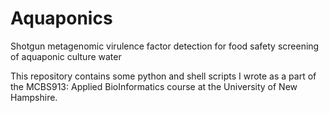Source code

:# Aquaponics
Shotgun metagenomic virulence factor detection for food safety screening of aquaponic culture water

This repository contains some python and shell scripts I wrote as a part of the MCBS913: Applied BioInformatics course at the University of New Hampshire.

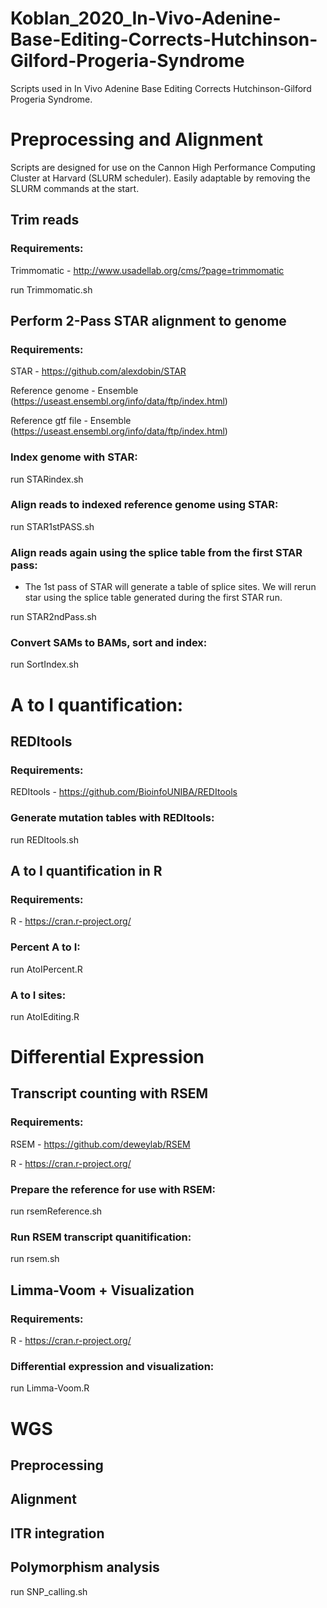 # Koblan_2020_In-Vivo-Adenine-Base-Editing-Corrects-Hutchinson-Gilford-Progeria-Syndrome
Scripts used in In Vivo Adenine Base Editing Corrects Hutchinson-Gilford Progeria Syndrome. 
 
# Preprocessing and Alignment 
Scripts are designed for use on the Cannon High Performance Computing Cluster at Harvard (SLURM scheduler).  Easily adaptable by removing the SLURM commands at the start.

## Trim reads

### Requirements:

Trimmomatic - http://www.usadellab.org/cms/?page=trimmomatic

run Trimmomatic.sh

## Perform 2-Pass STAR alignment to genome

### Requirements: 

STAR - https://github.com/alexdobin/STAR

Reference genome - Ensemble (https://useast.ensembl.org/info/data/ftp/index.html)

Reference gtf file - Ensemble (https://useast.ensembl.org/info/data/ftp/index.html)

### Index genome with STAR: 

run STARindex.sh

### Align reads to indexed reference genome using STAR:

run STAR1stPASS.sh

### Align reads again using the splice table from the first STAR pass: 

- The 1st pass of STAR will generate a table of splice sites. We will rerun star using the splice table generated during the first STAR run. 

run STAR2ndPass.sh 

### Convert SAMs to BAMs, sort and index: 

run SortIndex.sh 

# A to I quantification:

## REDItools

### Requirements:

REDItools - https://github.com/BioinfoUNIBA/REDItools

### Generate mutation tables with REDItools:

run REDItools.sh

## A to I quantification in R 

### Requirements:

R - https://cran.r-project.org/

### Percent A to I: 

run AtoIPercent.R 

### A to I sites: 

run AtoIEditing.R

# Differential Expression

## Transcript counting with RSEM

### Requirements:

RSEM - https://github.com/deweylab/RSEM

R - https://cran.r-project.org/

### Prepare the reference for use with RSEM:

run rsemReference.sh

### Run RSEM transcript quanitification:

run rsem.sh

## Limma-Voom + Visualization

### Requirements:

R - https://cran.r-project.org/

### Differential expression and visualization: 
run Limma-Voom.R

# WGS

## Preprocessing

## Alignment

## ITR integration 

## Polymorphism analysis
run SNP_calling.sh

━━━━━━━━━━━━━━━━

▶ _Exercise prompt_:
Only the text of the records above, copied exactly, should be returned; the pictures stay out.

▶ _Answer area_:
Source code

:# Aquaponics
Shotgun metagenomic virulence factor detection for food safety screening of aquaponic culture water

This repository contains some python and shell scripts I wrote as a part of the MCBS913: Applied BioInformatics course at the University of New Hampshire.

 # Koblan_2020_In-Vivo-Adenine-Base-Editing-Corrects-Hutchinson-Gilford-Progeria-Syndrome
Scripts used in In Vivo Adenine Base Editing Corrects Hutchinson-Gilford Progeria Syndrome. 
 
# Preprocessing and Alignment 
Scripts are designed for use on the Cannon High Performance Computing Cluster at Harvard (SLURM scheduler).  Easily adaptable by removing the SLURM commands at the start.

## Trim reads

### Requirements:

Trimmomatic - http://www.usadellab.org/cms/?page=trimmomatic

run Trimmomatic.sh

## Perform 2-Pass STAR alignment to genome

### Requirements: 

STAR - https://github.com/alexdobin/STAR

Reference genome - Ensemble (https://useast.ensembl.org/info/data/ftp/index.html)

Reference gtf file - Ensemble (https://useast.ensembl.org/info/data/ftp/index.html)

### Index genome with STAR: 

run STARindex.sh

### Align reads to indexed reference genome using STAR:

run STAR1stPASS.sh

### Align reads again using the splice table from the first STAR pass: 

- The 1st pass of STAR will generate a table of splice sites. We will rerun star using the splice table generated during the first STAR run. 

run STAR2ndPass.sh 

### Convert SAMs to BAMs, sort and index: 

run SortIndex.sh 

# A to I quantification:

## REDItools

### Requirements:

REDItools - https://github.com/BioinfoUNIBA/REDItools

### Generate mutation tables with REDItools:

run REDItools.sh

## A to I quantification in R 

### Requirements:

R - https://cran.r-project.org/

### Percent A to I: 

run AtoIPercent.R 

### A to I sites: 

run AtoIEditing.R

# Differential Expression

## Transcript counting with RSEM

### Requirements:

RSEM - https://github.com/deweylab/RSEM

R - https://cran.r-project.org/

### Prepare the reference for use with RSEM:

run rsemReference.sh

### Run RSEM transcript quanitification:

run rsem.sh

## Limma-Voom + Visualization

### Requirements:

R - https://cran.r-project.org/

### Differential expression and visualization: 
run Limma-Voom.R

# WGS

## Preprocessing

## Alignment

## ITR integration 

## Polymorphism analysis
run SNP_calling.sh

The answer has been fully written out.